Esta intentó controlar las palpitaciones de su corazón. Aquello daba aún más miedo que estar en el barco durante la tormenta. Pasó una mano por detrás del guarda y sacó una pistola de una funda, por detrás de la cintura. Después le quitó una porra del cinturón, y algo que parecía un spray de autodefensa.
—¿Se puede saber qué estáis haciendo? —preguntó Fuller en voz baja.
—Lo siento mucho, pero pronto se aclarará todo. —Straw se quedó sentado, con la mano apoyada en la pistola.
—De momento, pórtate bien y haz lo que te pidamos. Es por el bien de todos. Somos buena gente, aunque no te lo creas.
El vigilante frunció el entrecejo y los miró uno por uno.
—¿Buena gente? Unos chalados, es lo que sois.
—Ahora haz el favor de abrir la puerta y presentarnos a la doctora Simic. A partir de este momento no repetiré mis palabras, Fuller, así que escucha atentamente y no pierdas el tiempo.
Abbey se había quedado de piedra. Nunca había visto a su padre de aquella manera, tan sereno, decidido… y amedrentador.
—Vale.
El vigilante se dio la vuelta, marcó un código en los botones de un panel y abrió la puerta. Entraron en un pasillo de bloques de hormigón que acababa debajo de la cúpula, en una especie de gran hangar. En medio había una antena parabólica gigante, sobre un andamio oxidado de vigas de hierro. El golpeteo de la lluvia y las ráfagas de viento llenaban el espacio con una especie de quejido sordo que sobrecogía, como si estuvieran en la barriga de algún gran animal.

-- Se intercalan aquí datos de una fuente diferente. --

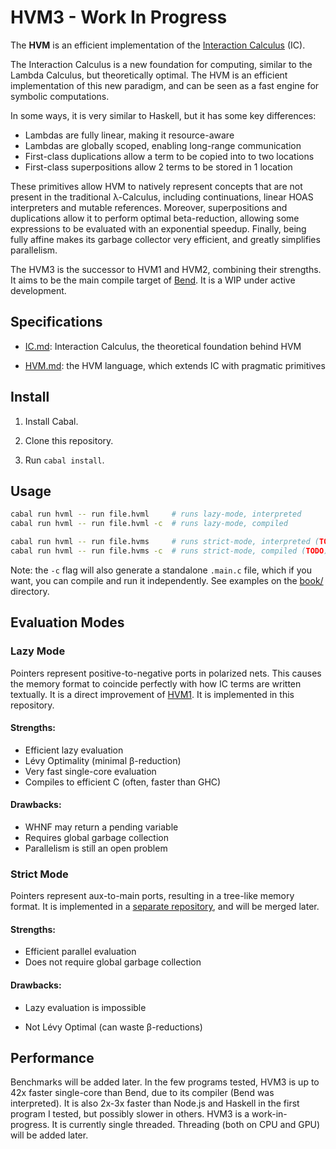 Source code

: # HVM3 - Work In Progress

The **HVM** is an efficient implementation of the [Interaction Calculus](https://github.com/HigherOrderCO/Interaction-Calculus) (IC).

The Interaction Calculus is a new foundation for computing, similar to the
Lambda Calculus, but theoretically optimal. The HVM is an efficient
implementation of this new paradigm, and can be seen as a fast engine for
symbolic computations.

In some ways, it is very similar to Haskell, but it has some key differences:
- Lambdas are fully linear, making it resource-aware
- Lambdas are globally scoped, enabling long-range communication
- First-class duplications allow a term to be copied into to two locations
- First-class superpositions allow 2 terms to be stored in 1 location

These primitives allow HVM to natively represent concepts that are not present
in the traditional λ-Calculus, including continuations, linear HOAS interpreters
and mutable references. Moreover, superpositions and duplications allow it to
perform optimal beta-reduction, allowing some expressions to be evaluated with
an exponential speedup. Finally, being fully affine makes its garbage collector
very efficient, and greatly simplifies parallelism.

The HVM3 is the successor to HVM1 and HVM2, combining their strengths. It aims
to be the main compile target of [Bend](https://github.com/HigherOrderCO/Bend).
It is a WIP under active development.

## Specifications

- [IC.md](./IC.md): Interaction Calculus, the theoretical foundation behind HVM

- [HVM.md](./HVM.md): the HVM language, which extends IC with pragmatic primitives

## Install

1. Install Cabal.

3. Clone this repository.

3. Run `cabal install`.

## Usage

```bash
cabal run hvml -- run file.hvml     # runs lazy-mode, interpreted
cabal run hvml -- run file.hvml -c  # runs lazy-mode, compiled

cabal run hvml -- run file.hvms     # runs strict-mode, interpreted (TODO)
cabal run hvml -- run file.hvms -c  # runs strict-mode, compiled (TODO)
```

Note: the `-c` flag will also generate a standalone `.main.c` file, which if you
want, you can compile and run it independently. See examples on the [book/](book/) directory.

## Evaluation Modes

### Lazy Mode

Pointers represent positive-to-negative ports in polarized nets. This causes the
memory format to coincide perfectly with how IC terms are written textually. It
is a direct improvement of [HVM1](https://github.com/HigherOrderCO/hvm1). It is
implemented in this repository.

#### Strengths:

- Efficient lazy evaluation
- Lévy Optimality (minimal β-reduction)
- Very fast single-core evaluation
- Compiles to efficient C (often, faster than GHC)

#### Drawbacks:

- WHNF may return a pending variable
- Requires global garbage collection
- Parallelism is still an open problem

### Strict Mode

Pointers represent aux-to-main ports, resulting in a tree-like memory format. It
is implemented in a [separate repository](https://github.com/HigherOrderCO/hvm3-strict),
and will be merged later.

#### Strengths:

- Efficient parallel evaluation
- Does not require global garbage collection

#### Drawbacks:

- Lazy evaluation is impossible

- Not Lévy Optimal (can waste β-reductions)

## Performance

Benchmarks will be added later. In the few programs tested, HVM3 is up to 42x
faster single-core than Bend, due to its compiler (Bend was interpreted). It is
also 2x-3x faster than Node.js and Haskell in the first program I tested, but
possibly slower in others. HVM3 is a work-in-progress. It is currently single
threaded. Threading (both on CPU and GPU) will be added later.
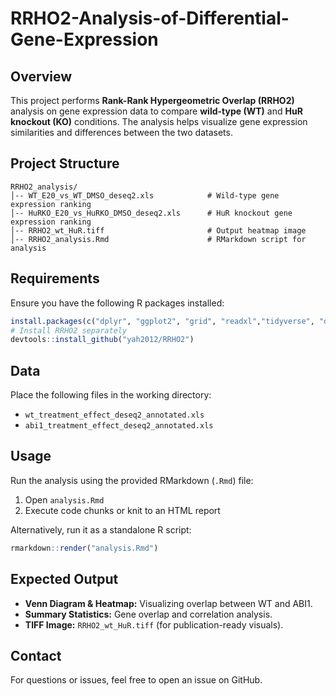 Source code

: # RRHO2-Analysis-of-Differential-Gene-Expression

## Overview
This project performs **Rank-Rank Hypergeometric Overlap (RRHO2)** analysis on gene expression data to compare **wild-type (WT)** and **HuR knockout (KO)** conditions. The analysis helps visualize gene expression similarities and differences between the two datasets.

## Project Structure
```
RRHO2_analysis/
│-- WT_E20_vs_WT_DMSO_deseq2.xls            # Wild-type gene expression ranking
│-- HuRKO_E20_vs_HuRKO_DMSO_deseq2.xls      # HuR knockout gene expression ranking
│-- RRHO2_wt_HuR.tiff                       # Output heatmap image
│-- RRHO2_analysis.Rmd                      # RMarkdown script for analysis
```

## Requirements
Ensure you have the following R packages installed:
```r
install.packages(c("dplyr", "ggplot2", "grid", "readxl","tidyverse", "devtools"))
# Install RRHO2 separately
devtools::install_github("yah2012/RRHO2")
```
## Data

Place the following files in the working directory:

- `wt_treatment_effect_deseq2_annotated.xls`
- `abi1_treatment_effect_deseq2_annotated.xls`

## Usage

Run the analysis using the provided RMarkdown (`.Rmd`) file:

1. Open `analysis.Rmd`
2. Execute code chunks or knit to an HTML report

Alternatively, run it as a standalone R script:

```r
rmarkdown::render("analysis.Rmd")
```

## Expected Output
- **Venn Diagram & Heatmap:** Visualizing overlap between WT and ABI1.
- **Summary Statistics:** Gene overlap and correlation analysis.
- **TIFF Image:** `RRHO2_wt_HuR.tiff` (for publication-ready visuals).


## Contact
For questions or issues, feel free to open an issue on GitHub.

Había una mujer en una silla con ruedas, frente a una serie de consolas, cuadrantes, botones y osciloscopios de aspecto anticuado. No se había fijado en ellos. Lo que hacía era practicar algún juego de ordenador en el iMac que tenía a un lado.
—¡Jordan! —exclamó, levantándose estupefacta. —¿Qué pasa? ¿Visitas?
Simic era una mujer delgada y de una sorprendente juventud, con una gran melena castaña, nada de maquillaje y ojos de un gris profundo. Llevaba vaqueros ceñidos, de color negro, y una camisa de algodón a cuadros que por alguna razón la hacía parecer una universitaria.
—Esto… Sarah, lleva una pistola —dijo Fuller.
—¿Una qué?
El padre de Abbey movió el revólver.
—Una pistola.
—Pero ¿qué narices es esto?
Simic se echó hacia atrás.
—No se ponga nerviosa —la tranquilizó Straw.
—¿Es la doctora Simic, la encargada de la estación?
—Sí, sí, soy yo —balbuceó ella.
—¿Sabe usar esta antena?
—Sí.
—Perdone por la intromisión, pero no hay más remedio. —Straw se volvió hacia Abbey.
—Explícale a la doctora Simic qué quieres que haga.
Simic observó a Abbey con una mirada penetrante en sus ojos grises.
—¿Se trata de algún tipo de broma?
—Lo decimos muy en serio —dijo Abbey.
—Necesitamos que reoriente la parabólica.
Simic respondió inmediatamente.
—De acuerdo.
—La apuntará hacia Deimos. La conoce, ¿no? Una de las lunas de Marte. Lo puede hacer, ¿verdad?
Simic cruzó los brazos, y la mirada de sorpresa fue dejando paso a la hostilidad.